Peneliti CELIOS Muhamad Saleh mengatakan, hingga saat ini pemerintah pusat, PLN, dan Sekretariat JETP belum memiliki kerangka kerja yang seragam dan komprehensif sebagai acuan. Selain itu tidak ada waktu yang spesifik untuk menyusun peta jalan percepatan pengakhiran operasional PLTU serta adanya konflik kepentingan. 

Menurut Saleh, hal ini menjadikan proses transisi menjadi rumit dan rentan mengalami kegagalan. “Situasi benturan kepentingan menjadi sangat nyata saat PLN harus mengakhiri pengoperasian PLTU yang dimilikinya sendiri atau PLTU swasta.” kata Saleh. 

Koordinator Penyiapan Program Konservasi Energi Kementerian Energi Sumber Daya Mineral (ESDM), M. Arifuddin, mengatakan bahwa Kementerian ESDM sedang menyusun peta jalan pengakhiran PLTU batu bara.

“Kami sudah menyusun konsep awal berdasarkan regulasi yang ada (Perpres 112/2022) dan sudah disampaikan kepada Kementerian Keuangan dan Kementerian BUMN. Hasil riset yang dikeluarkan Yayasan Indonesia CERAH dan CELIOS akan dijadikan masukan dalam penyusunan peta jalan ini,” kata Arifuddin. 

Direktur Eksekutif WALHI Jawa Barat, Wahyudin Iwang mengatakan bahwa skema pensiun dini PLTU Cirebon-1 dan Pelabuhan Ratu tidak mencerminkan asas keadilan.
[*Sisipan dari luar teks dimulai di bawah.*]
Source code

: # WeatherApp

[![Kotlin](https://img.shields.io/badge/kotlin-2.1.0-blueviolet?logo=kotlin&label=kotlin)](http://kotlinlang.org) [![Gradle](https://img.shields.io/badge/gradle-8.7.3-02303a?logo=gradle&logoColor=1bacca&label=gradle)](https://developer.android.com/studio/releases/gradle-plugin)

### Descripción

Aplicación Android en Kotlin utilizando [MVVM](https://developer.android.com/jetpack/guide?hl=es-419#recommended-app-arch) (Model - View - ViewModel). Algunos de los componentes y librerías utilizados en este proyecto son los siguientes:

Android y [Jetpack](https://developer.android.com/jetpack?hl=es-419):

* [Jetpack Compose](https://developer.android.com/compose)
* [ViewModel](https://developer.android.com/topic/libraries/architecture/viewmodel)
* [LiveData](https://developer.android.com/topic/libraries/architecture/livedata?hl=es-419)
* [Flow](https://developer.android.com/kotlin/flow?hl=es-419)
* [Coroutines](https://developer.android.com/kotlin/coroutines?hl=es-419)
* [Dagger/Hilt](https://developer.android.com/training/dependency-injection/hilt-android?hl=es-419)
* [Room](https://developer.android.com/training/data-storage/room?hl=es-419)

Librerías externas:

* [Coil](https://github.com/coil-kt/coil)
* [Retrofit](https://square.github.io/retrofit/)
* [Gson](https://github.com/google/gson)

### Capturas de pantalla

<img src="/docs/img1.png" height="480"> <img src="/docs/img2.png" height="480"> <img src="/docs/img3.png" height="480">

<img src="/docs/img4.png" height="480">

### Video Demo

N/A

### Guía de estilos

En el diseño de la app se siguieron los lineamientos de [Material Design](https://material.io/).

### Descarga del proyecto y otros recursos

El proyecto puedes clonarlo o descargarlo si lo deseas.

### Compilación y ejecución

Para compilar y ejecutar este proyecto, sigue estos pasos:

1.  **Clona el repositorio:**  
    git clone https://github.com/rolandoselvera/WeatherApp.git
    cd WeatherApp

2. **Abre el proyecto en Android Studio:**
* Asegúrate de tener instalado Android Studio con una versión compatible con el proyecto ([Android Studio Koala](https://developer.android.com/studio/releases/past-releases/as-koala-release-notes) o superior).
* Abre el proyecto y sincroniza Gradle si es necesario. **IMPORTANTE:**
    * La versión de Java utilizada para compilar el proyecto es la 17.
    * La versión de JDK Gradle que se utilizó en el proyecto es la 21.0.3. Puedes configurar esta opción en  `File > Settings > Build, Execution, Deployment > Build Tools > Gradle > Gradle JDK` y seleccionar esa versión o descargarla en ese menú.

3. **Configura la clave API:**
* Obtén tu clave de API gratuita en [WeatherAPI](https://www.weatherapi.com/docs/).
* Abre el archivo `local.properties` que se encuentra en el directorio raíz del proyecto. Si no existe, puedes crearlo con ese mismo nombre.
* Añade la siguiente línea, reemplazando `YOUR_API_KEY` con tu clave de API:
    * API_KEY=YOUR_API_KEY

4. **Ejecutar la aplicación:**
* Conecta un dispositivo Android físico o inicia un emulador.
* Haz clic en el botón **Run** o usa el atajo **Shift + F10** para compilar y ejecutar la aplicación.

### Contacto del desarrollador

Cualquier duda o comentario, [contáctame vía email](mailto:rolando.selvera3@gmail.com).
Kedua pembangkit tersebut menerima dukungan dana dari program Energy Transition Mechanism dari Asian Development Bank. 

“Pihak ADB belum mensosialisasikan program ETM untuk kepada warga yang terdampak, bahkan tidak menjelaskan bagaimana warga dapat dilibatkan pada kegiatan konsultasi agar aspirasi mereka dapat diakomodir dengan baik. Hal ini tentu jauh dari kata untuk mengedepankan nilai dan prinsip partisipasi publik yang adil,” kata Iwang. 

“Selain itu, kami juga melihat indikasi bahwa skema pensiun dini ini hanya akan memperpanjang umur PLTU batu bara, karena di dalam kontrak terdapat istilah repurposing, yang memungkinkan adanya praktik co-firing pada PLTU. Hal ini sudah terlihat di PLTU Pelabuhan Ratu yang sudah menjalankan uji coba pelaksanaan co-firing biomassa yang sudah berdampak terhadap kesehatan masyarakat sekitar,” kata Iwang.